**About this exercise**
Please return every line in the following data that includes the string "Handwriting".

Saved entries:
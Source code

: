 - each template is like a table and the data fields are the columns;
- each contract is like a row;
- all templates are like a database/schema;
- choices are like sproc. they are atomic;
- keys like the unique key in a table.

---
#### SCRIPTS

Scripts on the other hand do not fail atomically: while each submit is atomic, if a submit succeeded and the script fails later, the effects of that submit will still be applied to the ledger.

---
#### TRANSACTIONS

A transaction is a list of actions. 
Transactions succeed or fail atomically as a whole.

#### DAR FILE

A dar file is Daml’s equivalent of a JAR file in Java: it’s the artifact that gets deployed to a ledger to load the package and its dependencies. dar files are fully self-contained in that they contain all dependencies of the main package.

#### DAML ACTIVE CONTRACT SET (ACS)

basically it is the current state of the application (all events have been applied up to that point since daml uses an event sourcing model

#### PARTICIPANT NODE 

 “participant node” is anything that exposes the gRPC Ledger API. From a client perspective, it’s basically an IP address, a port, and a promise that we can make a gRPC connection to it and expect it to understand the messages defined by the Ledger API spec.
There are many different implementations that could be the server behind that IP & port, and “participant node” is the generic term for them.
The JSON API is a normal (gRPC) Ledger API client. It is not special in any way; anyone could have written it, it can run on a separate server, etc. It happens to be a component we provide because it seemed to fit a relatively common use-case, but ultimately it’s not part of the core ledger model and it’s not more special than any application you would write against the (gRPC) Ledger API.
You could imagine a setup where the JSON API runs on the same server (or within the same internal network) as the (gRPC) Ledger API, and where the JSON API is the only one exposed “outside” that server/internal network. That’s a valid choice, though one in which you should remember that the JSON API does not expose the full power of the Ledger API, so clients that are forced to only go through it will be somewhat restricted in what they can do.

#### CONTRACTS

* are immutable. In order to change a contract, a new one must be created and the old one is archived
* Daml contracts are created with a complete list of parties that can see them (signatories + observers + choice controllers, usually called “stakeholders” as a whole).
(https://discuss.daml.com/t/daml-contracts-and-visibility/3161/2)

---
--
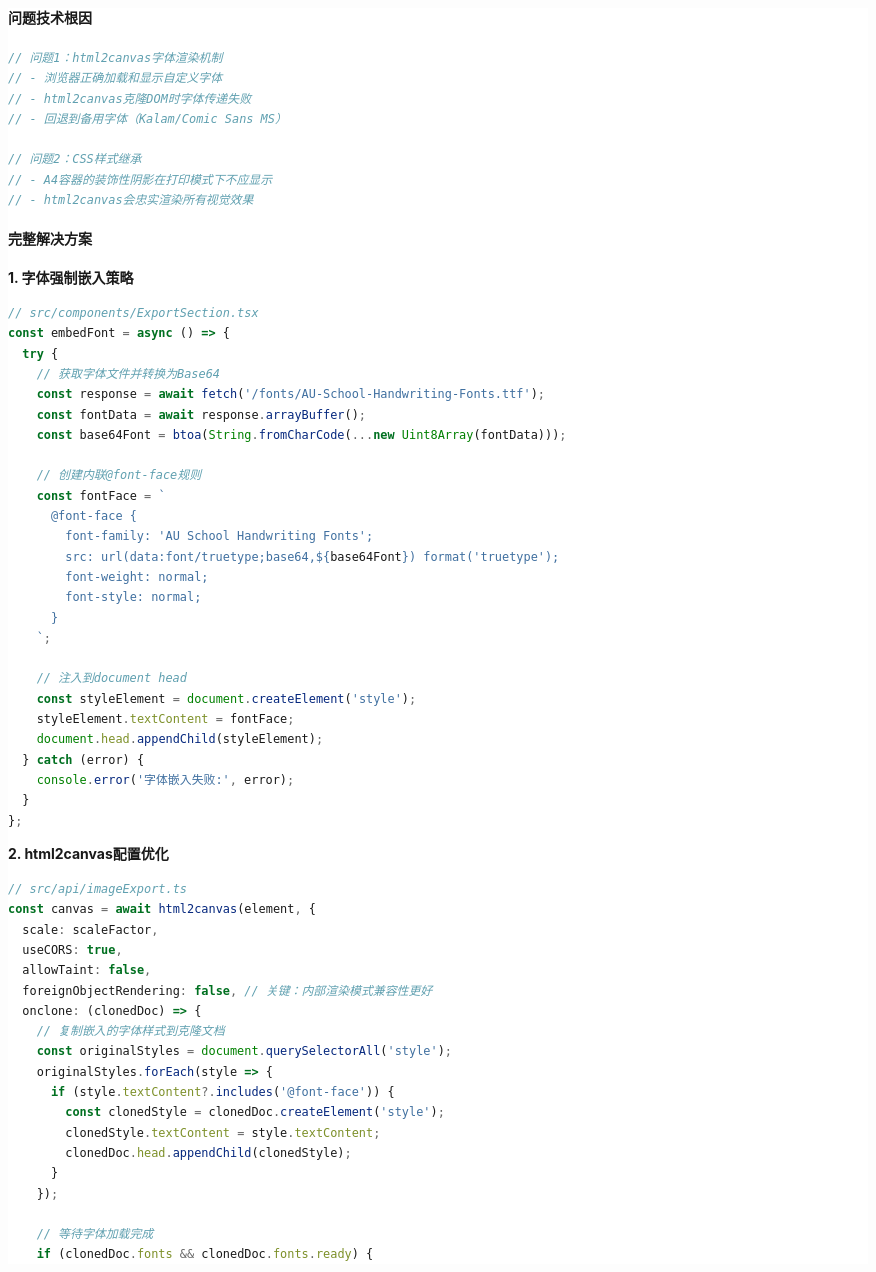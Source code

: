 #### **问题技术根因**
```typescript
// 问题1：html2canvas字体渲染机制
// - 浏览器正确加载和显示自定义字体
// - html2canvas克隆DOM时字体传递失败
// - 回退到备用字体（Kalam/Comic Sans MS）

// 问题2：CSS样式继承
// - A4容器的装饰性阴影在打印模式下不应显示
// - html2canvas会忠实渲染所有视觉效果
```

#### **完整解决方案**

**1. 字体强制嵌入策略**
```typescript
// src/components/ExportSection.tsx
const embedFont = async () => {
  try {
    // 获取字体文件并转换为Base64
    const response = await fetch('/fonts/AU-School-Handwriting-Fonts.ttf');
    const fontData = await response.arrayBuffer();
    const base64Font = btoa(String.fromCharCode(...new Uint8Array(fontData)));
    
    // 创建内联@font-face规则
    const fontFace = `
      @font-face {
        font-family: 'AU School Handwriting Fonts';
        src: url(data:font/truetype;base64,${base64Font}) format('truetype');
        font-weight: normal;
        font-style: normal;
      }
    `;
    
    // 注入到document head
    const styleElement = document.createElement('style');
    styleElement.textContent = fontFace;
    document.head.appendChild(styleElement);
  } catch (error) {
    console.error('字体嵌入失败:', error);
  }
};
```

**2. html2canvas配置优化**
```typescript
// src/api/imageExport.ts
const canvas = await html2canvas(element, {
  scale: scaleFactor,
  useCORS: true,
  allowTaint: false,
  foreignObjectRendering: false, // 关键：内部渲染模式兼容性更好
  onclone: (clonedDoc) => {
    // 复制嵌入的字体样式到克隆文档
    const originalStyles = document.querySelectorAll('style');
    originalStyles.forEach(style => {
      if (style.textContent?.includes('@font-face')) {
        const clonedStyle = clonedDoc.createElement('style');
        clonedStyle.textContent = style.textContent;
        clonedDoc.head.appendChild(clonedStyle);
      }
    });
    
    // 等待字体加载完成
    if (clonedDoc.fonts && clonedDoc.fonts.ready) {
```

**Output for this exercise**
    const response = await fetch('/fonts/AU-School-Handwriting-Fonts.ttf');
        font-family: 'AU School Handwriting Fonts';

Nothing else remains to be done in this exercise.